Ormai ci siamo, siamo a Natale, ed è tempo di Babbo Natale. Di quell’uomo canuto con la barba bianca, spesso accompagnato dalle renne, che annuncia il suo arrivo suonando campane e campanelli. Allegro e sorridente porta doni a bambini e grandi magari ponendoli sotto l’albero in attesa di essere distribuiti tra l’allegria e la gioia di tutti. Un rito un po’ pagano che convive con i nostri presepi rappresentazione della Natività. Un esempio di grande simpatia e di improvviso ritorno ai tempi della nostra fanciullezza.
Sembra come se fosse sempre esistito! Ma così non è…
Tutte le versioni del Babbo Natale moderno, chiamato Santa Claus nei paesi anglofoni, derivano principalmente dallo stesso personaggio storico: san Nicola (280-circa 350 d. C.), vescovo di Myra (oggi Demre, città situata nell’odierna Turchia). Un uomo dalle grandi risorse umane e spirituali di cui, per esempio, si racconta che ritrovò e riportò in vita cinque fanciulli, rapiti ed uccisi da un oste, e che per questo era considerato il protettore dei bimbi. L’appellativo Santa Claus deriva invece da Sinterklaas, nome olandese di san Nicola. Ed anche qui il Babbo Natale, meglio Santa Kalus, è un personaggio, un uomo che viene dalla terra del sole di mezzanotte dove la luce dura quasi 24 ore. Leggende, fantasie? Invero, tornando al nostro personaggio, la storia ci insegna che furono i Newyorkesi a definirne l’aspetto, la gestualità ed il linguaggio attraverso i quali è conosciuto in tutto il mondo.

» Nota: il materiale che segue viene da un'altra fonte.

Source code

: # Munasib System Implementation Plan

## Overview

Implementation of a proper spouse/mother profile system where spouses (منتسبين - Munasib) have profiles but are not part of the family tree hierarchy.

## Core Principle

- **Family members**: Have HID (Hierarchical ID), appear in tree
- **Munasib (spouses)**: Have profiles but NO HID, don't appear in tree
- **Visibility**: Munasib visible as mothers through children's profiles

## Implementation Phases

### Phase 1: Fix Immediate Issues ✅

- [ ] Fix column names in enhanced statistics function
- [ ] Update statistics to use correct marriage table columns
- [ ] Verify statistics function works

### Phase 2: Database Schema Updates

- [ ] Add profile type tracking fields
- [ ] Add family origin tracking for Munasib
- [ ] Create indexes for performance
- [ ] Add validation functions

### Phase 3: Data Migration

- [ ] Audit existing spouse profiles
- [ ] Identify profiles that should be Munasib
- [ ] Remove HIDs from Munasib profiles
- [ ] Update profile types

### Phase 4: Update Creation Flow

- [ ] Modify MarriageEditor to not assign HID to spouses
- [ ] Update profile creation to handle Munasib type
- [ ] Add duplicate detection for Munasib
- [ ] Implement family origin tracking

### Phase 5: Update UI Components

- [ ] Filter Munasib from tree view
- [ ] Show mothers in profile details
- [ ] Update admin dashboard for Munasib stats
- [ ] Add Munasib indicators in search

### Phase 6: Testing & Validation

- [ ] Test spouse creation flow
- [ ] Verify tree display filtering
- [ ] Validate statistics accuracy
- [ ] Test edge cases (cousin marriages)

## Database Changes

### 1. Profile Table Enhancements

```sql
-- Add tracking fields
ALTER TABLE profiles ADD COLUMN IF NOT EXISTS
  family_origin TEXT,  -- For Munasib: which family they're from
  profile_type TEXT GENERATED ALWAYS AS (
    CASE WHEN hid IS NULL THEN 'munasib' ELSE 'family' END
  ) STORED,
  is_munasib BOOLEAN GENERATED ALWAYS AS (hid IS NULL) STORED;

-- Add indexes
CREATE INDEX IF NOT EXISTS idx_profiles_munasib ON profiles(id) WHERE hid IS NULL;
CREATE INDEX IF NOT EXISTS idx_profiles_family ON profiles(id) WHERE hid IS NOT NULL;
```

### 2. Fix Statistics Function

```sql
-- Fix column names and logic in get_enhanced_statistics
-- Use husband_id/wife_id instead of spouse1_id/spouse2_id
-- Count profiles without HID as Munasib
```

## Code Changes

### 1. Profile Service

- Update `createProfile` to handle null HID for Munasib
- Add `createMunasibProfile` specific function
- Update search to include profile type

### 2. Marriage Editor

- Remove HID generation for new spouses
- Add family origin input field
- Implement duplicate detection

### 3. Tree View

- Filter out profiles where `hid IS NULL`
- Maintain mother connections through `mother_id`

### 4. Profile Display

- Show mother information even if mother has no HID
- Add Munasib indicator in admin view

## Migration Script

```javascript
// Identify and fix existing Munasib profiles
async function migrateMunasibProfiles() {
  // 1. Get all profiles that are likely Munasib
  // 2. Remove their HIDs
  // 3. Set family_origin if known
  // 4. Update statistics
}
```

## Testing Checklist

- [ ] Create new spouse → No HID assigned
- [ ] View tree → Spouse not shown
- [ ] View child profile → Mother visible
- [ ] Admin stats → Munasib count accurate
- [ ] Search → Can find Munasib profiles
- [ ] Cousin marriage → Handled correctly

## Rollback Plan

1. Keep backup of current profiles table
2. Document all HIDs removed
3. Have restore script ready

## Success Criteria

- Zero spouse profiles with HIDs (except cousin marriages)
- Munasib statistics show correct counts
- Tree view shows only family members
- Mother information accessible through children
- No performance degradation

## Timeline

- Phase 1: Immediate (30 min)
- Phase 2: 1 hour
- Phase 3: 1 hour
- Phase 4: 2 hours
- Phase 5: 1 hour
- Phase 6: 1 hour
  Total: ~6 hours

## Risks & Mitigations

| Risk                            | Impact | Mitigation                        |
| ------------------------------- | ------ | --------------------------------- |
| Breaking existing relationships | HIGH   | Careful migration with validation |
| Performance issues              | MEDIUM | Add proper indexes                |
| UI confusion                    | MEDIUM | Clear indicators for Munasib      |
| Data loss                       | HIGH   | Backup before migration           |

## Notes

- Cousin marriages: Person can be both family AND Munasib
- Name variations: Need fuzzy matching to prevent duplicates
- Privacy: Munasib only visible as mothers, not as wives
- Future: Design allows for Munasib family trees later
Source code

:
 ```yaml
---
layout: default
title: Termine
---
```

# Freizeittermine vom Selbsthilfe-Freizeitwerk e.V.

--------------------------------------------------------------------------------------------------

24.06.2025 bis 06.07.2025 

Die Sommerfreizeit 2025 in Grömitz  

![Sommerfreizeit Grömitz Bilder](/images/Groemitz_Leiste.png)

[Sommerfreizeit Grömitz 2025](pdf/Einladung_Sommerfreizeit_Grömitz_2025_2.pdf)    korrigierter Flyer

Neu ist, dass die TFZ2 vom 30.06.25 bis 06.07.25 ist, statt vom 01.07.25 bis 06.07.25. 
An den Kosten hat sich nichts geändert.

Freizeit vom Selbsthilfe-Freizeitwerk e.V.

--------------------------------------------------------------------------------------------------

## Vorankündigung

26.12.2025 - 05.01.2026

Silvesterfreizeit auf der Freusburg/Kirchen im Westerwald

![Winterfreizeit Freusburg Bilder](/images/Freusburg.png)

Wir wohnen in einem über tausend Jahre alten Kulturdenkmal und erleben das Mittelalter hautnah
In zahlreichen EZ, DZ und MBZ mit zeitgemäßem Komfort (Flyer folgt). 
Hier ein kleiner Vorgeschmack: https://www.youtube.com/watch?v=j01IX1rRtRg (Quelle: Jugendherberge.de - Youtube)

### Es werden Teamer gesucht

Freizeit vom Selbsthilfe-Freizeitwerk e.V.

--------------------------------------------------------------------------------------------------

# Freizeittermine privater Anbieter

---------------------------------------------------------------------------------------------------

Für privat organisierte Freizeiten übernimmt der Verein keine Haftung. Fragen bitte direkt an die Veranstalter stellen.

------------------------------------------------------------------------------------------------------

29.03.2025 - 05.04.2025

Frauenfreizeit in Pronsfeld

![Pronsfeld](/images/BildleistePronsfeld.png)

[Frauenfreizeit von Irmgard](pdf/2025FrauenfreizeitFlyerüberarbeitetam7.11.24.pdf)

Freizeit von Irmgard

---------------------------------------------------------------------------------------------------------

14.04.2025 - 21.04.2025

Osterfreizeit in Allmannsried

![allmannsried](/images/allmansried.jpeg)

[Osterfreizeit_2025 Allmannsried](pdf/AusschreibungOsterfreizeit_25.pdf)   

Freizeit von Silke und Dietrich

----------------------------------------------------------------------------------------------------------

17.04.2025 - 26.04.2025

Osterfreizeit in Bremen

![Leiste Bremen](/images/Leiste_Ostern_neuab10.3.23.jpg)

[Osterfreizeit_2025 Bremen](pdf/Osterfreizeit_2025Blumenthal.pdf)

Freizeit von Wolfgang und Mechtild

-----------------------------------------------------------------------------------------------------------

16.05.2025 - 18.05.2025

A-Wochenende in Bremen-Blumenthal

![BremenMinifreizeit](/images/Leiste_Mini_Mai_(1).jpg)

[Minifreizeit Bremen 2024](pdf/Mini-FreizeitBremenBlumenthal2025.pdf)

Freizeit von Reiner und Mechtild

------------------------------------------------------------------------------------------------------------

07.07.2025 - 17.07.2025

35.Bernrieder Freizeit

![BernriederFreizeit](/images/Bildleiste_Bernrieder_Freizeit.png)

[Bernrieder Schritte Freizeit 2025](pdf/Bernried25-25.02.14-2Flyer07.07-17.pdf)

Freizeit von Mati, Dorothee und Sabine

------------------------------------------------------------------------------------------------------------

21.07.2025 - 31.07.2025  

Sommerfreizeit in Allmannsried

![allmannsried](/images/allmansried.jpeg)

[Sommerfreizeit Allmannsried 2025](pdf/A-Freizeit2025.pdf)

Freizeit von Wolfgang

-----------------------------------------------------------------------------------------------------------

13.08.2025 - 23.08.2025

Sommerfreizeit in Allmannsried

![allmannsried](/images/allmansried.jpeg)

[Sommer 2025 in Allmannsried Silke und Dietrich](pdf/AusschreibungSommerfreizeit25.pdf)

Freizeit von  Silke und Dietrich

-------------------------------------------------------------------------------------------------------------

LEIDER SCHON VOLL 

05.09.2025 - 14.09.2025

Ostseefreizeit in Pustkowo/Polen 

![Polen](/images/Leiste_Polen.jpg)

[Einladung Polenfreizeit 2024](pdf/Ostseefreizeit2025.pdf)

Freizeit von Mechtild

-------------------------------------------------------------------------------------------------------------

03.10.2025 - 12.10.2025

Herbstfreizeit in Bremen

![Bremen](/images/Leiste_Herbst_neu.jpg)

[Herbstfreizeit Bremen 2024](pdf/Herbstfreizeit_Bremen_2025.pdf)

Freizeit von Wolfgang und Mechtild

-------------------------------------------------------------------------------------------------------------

E fu Washington Irving, il grande scrittore Newyorkese, il suo primo biografo. americano. Egli, infatti, con lo pseudonimo di Diedrick Nickerbocker, lo descrisse nel suo primo grande libro del 1809 “A History of New-York from the Beginning of the World to the End of the Dutch Dynasty”, una satira della storia locale e della politica contemporanea. San Nicola, infatti, secondo la storia narrata nel libro, arrivò a New York sulla nave olandese Goede Vrouw e, sempre nel libro, si presentava con un carro trainato da un cavallo con “un ampio cappello, dei calzoncini ed una pipa che terminava alla fine di una curva”. In effetti era la caricatura del vescovo di Mira che nel medioevo era notissimo, leggermente meno popolare della Vergine e suo Figlio. Ma la storia continua … ed il personaggio fu ulteriormente ripreso e, questa volta, accostato alla sua attuale presentazione con una slitta trainata da una renna nel 1822 quando il Dr. Clement Clarke Moore scrisse un poema natalizio per ragazzi. Negli anni successivi la renna trovò compagnia formando un team di ben 8 renne. Le canzoni Jingle Bells https://m.youtube.com/watch?v=NJ8U6TEO-qE di James Pierpont del 1857 e quella di Gene Autry (1949) “Here comes Santa Claus” https://m.youtube.com/watch?v=8do4_RIDkCs che vedono e ci fanno sentire un sempre festante e gioioso Santa Klaus hanno fatto il resto. Cantate e registrate da numerosi artisti, tra cui Louis Armstrong, i Beatles, Frank Sinatra, Luciano Pavarotti hanno dato musica e melodia al personaggio. Che piace a tutti; grandi e piccini.
Anche se Babbo Natale, da alcuni anni divenuto un mezzo di promozione ed invito al consumismo, a guardarlo bene, non è certo un esempio di buona salute. Obeso, con la sigaretta o pipa in mano dà l’impressione di avere certamente assaporato gran parte di quei dolciumi che porta in saccoccia. Ma come si fa a colpevolizzarlo! È così carino e generoso e ci da tanta spensieratezza ed allegria.Qualcuno vorrebbe farci credere che non esiste come si tenta di fare con la “cancel culture” o come è accaduto in questi giorni nel vicentino, con grande tristezza e delusione dei ragazzi, in una scuola elementare. Ma poi rileggiamo il “Canto di Natale” di Dickens ed alla fine insieme a Scrooge, prima avaro ed egoista, capiamo che il miglior modo per affrontare e superare i mali sociali, è proprio la rinascita morale dell’individuo che passa anche dal nostro vecchio Babbo Natale. Ed allora, ad essere sinceri, anche noi vorremmo essere come lui, almeno per Natale!